Why Your Assisted Living Nurse Doesn't "Nurse"
When John returned to his assisted living residence with doctor's instructions that his leg wound be treated and re-bandaged daily his family was astounded when the nurse said she would not be able to give John his treatments. "Why," they wondered, "did the facility make a big deal of having a nurse on staff if she doesn't do anything?"
Many families look for an assisted living residence with a nurse on staff because they want their senior to have immediate access to medical care if needed. A "nurse on duty" gives a welcome sense of security to anxious family members already feeling guilty about having to make the move to assisted living.
If there is an assisted living nurse on duty, why can't she provide nursing care?
The assisted living nurse is generally hired to provide two things to assisted living residents: 1) Trained eyes to make observations and assessments, and recommendations to seek medical care if appropriate; 2) Medication monitoring.
Most nurses are licensed to provide care under the supervision of a physician or other independently licensed medical provider. Because the nurse does not work under the professional oversight of the resident's physician, the nurse is not permitted to provide actual skilled nursing care. S/he may provide some emergency care, and can make recommendations about whether a resident should go to the emergency room or follow up with a personal physician.
The assisted livng nurse is also usually responsible for insuring that residents' medications are properly organized, dispensed and recorded. Licensing regulations usually provide that s/he can delegate some of this responsibility to properly trained lower level employees, but s/he retains responsibility for managing residents' medications.
If an assisted living resident needs nursing care, the facility nurse will also be involved in deciding whether that care may be provided at the residence. If a resident needs short term care, such as John's wound, which is expected to heal with proper care, she will assist the resident and family to get care from a licensed home care agency. The agency nurse will visit John in his room and treat the wound under the direct supervision of the resident's doctor.
If a resident needs long term nursing care the facility nurse will help determine whether the resident may remain with private nursing care, or whether the level of care needed means a move to a skilled nursing facility.
Every state has their own codes, laws and regulations covering assisted living. Some are very detailed, and others are dismayingly thin. Because assisted living is designed to provide support with daily living needs, to our knowledge no state requires that an asisted living residence have a nurse on staff.
Increasingly, larger residences are hiring nurses to complement what they can offer to their residents. However, unless they also provide skilled nursing care those that do will generally have a nurse on staff only 8 hours daily during the week. Many split their nurse's time between several facilities. Some residences simply have a nurse "on call."

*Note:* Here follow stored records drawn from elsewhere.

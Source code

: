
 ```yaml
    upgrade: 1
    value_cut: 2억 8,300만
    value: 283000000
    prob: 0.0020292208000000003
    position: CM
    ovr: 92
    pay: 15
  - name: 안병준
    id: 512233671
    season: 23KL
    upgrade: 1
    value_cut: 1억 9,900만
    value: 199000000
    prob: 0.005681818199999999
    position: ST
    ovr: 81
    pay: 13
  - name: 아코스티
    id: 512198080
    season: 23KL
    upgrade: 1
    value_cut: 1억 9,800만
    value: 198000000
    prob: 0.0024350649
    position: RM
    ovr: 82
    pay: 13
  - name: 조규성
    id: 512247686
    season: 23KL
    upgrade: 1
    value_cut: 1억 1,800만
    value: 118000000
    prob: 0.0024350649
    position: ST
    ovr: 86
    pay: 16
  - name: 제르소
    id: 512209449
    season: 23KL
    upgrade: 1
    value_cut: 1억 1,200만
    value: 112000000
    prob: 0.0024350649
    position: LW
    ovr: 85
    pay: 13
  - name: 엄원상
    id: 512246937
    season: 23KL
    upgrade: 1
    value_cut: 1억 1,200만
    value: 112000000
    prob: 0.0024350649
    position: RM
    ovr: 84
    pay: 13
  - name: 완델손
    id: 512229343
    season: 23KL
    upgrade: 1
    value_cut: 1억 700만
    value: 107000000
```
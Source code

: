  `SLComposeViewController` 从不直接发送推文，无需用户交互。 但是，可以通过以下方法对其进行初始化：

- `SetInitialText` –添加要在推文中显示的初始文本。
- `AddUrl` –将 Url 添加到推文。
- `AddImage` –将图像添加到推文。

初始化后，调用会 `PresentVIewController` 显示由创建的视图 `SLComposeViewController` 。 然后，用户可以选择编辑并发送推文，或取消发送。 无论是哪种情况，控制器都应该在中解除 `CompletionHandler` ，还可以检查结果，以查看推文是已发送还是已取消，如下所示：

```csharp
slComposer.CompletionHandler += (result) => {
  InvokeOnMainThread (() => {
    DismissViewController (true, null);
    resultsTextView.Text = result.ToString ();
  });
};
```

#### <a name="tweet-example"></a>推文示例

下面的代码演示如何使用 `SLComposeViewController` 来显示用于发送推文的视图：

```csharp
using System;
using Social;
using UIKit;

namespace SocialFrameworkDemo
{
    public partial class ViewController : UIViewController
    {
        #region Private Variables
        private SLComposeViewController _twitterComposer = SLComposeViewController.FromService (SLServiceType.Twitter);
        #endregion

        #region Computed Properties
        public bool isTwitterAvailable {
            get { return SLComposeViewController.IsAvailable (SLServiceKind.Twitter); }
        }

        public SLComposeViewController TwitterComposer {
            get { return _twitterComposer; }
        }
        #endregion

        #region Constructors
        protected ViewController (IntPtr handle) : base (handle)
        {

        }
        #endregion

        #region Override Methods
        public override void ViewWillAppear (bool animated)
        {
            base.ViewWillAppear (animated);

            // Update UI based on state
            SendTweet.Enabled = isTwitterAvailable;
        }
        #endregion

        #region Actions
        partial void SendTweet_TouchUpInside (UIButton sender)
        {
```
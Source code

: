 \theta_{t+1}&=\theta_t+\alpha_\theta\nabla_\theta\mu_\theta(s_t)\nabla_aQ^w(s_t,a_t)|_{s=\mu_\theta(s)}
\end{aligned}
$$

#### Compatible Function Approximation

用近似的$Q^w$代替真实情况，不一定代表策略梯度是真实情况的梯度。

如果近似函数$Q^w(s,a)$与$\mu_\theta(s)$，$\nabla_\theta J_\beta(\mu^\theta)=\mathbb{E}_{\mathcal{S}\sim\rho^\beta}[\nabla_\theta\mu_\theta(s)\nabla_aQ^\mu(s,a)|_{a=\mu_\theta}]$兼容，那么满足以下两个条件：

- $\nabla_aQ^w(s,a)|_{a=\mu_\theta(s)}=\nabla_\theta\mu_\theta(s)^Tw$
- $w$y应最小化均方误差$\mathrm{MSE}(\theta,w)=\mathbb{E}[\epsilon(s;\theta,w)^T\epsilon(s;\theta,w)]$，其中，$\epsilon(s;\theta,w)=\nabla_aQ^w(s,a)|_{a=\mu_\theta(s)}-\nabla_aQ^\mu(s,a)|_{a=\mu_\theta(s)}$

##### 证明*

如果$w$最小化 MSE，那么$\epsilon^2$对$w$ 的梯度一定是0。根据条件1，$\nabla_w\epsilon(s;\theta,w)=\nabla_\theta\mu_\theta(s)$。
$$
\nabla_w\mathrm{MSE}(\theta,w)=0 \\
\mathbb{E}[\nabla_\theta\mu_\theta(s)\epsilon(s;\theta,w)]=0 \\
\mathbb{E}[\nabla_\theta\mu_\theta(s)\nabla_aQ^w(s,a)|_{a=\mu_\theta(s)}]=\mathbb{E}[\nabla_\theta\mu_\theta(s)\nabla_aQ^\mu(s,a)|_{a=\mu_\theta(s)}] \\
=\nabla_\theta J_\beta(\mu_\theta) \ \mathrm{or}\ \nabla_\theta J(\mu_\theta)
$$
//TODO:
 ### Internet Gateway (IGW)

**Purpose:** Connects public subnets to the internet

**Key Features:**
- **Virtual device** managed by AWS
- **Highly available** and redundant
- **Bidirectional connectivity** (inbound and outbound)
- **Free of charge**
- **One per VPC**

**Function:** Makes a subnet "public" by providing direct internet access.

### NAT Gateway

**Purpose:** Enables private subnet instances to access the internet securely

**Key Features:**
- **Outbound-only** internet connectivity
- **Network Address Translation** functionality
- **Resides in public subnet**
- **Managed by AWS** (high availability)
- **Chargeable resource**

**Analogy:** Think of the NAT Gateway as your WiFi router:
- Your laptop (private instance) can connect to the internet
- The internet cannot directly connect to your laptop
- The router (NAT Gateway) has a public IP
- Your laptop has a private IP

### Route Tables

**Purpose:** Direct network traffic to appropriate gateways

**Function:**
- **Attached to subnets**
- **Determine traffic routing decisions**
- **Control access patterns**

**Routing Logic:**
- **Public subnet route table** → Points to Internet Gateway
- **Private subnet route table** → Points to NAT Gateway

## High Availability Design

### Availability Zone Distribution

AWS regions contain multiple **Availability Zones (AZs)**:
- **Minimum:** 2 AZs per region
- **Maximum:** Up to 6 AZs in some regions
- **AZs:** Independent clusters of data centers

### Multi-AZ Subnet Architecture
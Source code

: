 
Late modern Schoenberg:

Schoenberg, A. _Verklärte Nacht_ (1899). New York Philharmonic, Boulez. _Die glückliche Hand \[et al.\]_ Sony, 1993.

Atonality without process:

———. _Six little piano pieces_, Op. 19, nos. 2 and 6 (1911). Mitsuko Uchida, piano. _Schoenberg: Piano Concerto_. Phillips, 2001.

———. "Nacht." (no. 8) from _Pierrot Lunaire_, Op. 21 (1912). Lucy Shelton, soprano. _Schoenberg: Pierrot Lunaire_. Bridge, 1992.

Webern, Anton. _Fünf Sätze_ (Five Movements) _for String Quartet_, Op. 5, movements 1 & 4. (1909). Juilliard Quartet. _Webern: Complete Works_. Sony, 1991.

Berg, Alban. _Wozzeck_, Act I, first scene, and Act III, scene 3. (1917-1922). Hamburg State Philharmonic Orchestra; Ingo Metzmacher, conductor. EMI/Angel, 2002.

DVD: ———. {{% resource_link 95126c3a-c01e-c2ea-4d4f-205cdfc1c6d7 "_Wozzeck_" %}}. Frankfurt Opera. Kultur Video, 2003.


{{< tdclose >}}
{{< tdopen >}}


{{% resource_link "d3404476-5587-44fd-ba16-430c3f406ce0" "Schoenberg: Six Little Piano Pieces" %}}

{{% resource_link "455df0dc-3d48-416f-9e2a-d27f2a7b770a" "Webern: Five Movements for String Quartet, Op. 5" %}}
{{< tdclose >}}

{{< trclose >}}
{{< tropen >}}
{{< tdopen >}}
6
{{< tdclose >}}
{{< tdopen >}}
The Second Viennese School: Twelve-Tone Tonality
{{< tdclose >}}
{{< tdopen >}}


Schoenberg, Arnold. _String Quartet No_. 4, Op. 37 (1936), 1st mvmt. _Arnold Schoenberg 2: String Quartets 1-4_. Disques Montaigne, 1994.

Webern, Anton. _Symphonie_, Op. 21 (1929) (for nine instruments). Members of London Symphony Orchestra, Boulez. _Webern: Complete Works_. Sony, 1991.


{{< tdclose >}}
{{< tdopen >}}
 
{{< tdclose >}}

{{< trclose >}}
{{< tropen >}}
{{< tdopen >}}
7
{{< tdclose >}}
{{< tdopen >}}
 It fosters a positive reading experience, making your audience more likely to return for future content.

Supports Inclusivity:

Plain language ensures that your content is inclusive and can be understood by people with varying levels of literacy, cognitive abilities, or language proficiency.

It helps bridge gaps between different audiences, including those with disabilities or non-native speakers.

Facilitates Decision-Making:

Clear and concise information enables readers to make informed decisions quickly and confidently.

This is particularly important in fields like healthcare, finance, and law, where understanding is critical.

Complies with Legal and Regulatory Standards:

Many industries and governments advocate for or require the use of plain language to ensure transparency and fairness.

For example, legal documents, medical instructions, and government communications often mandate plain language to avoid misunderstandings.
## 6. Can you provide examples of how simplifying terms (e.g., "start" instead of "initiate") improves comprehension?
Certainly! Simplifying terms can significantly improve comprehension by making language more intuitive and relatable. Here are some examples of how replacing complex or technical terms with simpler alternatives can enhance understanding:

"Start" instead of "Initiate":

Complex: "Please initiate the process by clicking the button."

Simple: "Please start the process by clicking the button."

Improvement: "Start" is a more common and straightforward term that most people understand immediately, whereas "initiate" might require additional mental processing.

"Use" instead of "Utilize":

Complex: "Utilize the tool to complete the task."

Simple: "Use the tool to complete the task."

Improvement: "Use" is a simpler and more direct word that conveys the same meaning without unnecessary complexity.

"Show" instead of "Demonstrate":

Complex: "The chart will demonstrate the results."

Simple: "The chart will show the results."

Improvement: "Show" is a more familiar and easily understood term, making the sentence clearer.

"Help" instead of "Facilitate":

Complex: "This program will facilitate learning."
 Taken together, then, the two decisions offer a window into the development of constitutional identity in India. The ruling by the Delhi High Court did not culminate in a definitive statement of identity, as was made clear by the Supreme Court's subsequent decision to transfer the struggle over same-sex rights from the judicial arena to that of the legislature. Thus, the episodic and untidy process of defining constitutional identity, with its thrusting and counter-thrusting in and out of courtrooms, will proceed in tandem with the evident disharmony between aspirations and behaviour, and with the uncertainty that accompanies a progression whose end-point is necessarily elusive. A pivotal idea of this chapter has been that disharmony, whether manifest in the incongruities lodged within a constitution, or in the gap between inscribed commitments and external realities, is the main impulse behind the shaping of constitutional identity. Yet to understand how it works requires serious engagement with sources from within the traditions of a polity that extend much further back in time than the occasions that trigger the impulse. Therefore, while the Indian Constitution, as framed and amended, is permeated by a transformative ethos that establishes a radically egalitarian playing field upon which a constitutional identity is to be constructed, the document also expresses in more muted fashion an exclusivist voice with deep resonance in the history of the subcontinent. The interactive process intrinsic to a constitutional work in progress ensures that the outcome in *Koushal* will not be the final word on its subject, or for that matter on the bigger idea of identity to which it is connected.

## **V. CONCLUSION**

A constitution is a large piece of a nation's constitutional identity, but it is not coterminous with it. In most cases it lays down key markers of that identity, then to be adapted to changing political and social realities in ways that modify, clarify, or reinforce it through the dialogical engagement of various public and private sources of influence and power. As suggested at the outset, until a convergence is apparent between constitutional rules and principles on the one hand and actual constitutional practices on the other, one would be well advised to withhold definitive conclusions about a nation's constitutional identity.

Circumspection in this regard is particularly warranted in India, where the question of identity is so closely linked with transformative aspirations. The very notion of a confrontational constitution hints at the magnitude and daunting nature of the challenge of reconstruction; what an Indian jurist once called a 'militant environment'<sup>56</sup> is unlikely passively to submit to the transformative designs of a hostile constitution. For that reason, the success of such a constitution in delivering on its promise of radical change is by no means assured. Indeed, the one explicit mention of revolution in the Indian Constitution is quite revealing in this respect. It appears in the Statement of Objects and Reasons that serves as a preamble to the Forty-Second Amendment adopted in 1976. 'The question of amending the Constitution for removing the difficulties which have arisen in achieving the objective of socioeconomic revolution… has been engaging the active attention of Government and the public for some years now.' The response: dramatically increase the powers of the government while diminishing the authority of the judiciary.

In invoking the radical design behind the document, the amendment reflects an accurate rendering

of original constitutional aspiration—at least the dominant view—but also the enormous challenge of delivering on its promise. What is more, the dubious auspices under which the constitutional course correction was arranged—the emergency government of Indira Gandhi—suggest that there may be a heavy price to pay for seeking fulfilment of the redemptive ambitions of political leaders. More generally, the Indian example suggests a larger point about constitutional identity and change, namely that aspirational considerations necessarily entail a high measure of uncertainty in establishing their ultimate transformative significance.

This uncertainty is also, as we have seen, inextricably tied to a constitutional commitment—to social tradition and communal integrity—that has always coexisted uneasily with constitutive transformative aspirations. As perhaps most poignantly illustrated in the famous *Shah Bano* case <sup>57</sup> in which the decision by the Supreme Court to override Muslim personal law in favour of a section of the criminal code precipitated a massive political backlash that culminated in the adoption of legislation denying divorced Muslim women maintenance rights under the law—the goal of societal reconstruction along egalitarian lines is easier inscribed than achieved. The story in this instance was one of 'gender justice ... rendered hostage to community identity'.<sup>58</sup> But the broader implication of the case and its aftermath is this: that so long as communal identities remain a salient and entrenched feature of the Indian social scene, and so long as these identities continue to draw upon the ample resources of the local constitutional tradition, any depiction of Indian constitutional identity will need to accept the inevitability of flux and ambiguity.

While the amount of care needed by the average assisted living resident is rising, assisted living was never designed to provide medical care. Most state regulations are quite clear that assisted living residences are not licensed to provide nursing care. This is why your assisted living residence does not have a doctor on staff and the nurse is prohibited from offering hands-on nursing to residents.
Because the nurse can use trained medical judgment it is still reassuring to know that there is a nurse on staff. When you are evaluating an assisted living community for your older loved one be sure to ask specifically what medical services their nurse is permitted to provide. Ask about the days and hours the nurse is on site and whether s/he is "covering" more than one facility. Ask also what provisions the residence has if the nurse is out ill, on vacation, or leaves permanently.